Other expected performance outcomes for the industry in 2019 include overall revenues reaching $885 billion (up 7.7% on $821 billion in 2018); a return on invested capital of 8.6% (unchanged from 2018); and a margin on net post-tax profits of 4.0% (basically unchanged from 3.9% in 2018).

Additionally, passenger numbers are seen to rise to 4.59 billion in 2019 (up from 4.34 billion in 2018), while cargo tonnes carried will total 65.9 million (up from 63.7 million in 2018).

As for demand growth, it is anticipated to slow down for both passenger traffic (+6.0% in 2019, +6.5% in 2018) and cargo (+3.7% in 2019, +4.1% in 2018), said IATA.

Meanwhile, industry drivers for 2019 include GDP, which is forecast to expand by 3.1% (marginally below the 3.2% expansion in 2018). Significant downside risks to the “slower but still robust” growth include trade wars and political uncertainties such as with BREXIT.

Fuel costs, another industry driver, are seen to fall next year, but at a slower pace. However, the full impact of this decline will be delayed due to heavy levels of hedging in some regions. Fuel is expected to account for 24.2% of the average airline’s operating costs (an increase from 23.5% forecast for 2018).

Total employment by airlines is expected to reach 2.9 million in 2019, up 2.2% on 2018. Wages are also rising, reflecting the tightness of labor markets, and it is expected that unit labor costs will increase by 2.1% in 2019 after a long period of stability.

Passenger traffic is expected to grow 6% in 2019, which will outpace the forecast capacity increase of 5.8%, and remains above the 20-year trend growth rate.

This in turn will increase load factors and support a 1.4% increase in yields (partially clawing back the 0.9% fall experienced in 2018). Passenger revenues, excluding ancillaries, are expected to reach $606 billion (up from $564 billion in 2018).

The 3.7% annual increase in cargo tonnage to 65.9 million tonnes is the slowest pace since 2016, reflecting the weak world trade environment impacted by increasing protectionism. Cargo yields are expected to grow by 2.0%. This is well below the exceptional 10% yield growth in 2018. It does, however, continue the recent strengthening of the cargo business, since cost increases are lower. Overall cargo revenues are expected to reach $116.1 billion (up from $109.8 billion in 2018).

Meanwhile, on the regional outlook, all regions, except Africa, are expected to report profits in 2018 and 2019. Carriers in North America continue to lead on financial performance, accounting for nearly half of the industry’s total profits.
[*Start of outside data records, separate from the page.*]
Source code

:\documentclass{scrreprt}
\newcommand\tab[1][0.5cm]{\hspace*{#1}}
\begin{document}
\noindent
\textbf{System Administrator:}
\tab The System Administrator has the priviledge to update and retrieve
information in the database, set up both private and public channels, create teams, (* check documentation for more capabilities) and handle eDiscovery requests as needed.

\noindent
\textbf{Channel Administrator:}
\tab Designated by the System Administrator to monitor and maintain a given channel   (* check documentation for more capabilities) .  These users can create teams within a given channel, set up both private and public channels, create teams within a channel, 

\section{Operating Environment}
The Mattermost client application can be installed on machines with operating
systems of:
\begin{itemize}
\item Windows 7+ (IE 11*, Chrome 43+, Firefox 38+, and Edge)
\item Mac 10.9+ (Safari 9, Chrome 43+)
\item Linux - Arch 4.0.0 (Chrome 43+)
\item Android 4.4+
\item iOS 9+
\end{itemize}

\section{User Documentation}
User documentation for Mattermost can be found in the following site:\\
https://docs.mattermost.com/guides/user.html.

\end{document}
Financial performance is expected to improve compared to 2018 in all regions except for Europe, where improvement has been delayed by the high degree of fuel hedging.

For Asia-Pacific carriers, airlines are expected to report a $10.4 billion net profit in 2019 (up from $9.6 billion in 2018). The expected net profit per passenger is expected to be $6.15 (3.8% net margin). This is a region of diverse markets, some of which are seeing strong growth from new LCC entrants while others are very dependent on outbound cargo from key manufacturing centers.

Cargo revenue growth in the region has slowed from the strong performance of 2017 but remains positive for airlines in the region. Lower fuel costs, low levels of fuel hedging and strong regional economic growth are supporting the region’s profitability in 2019, IATA said.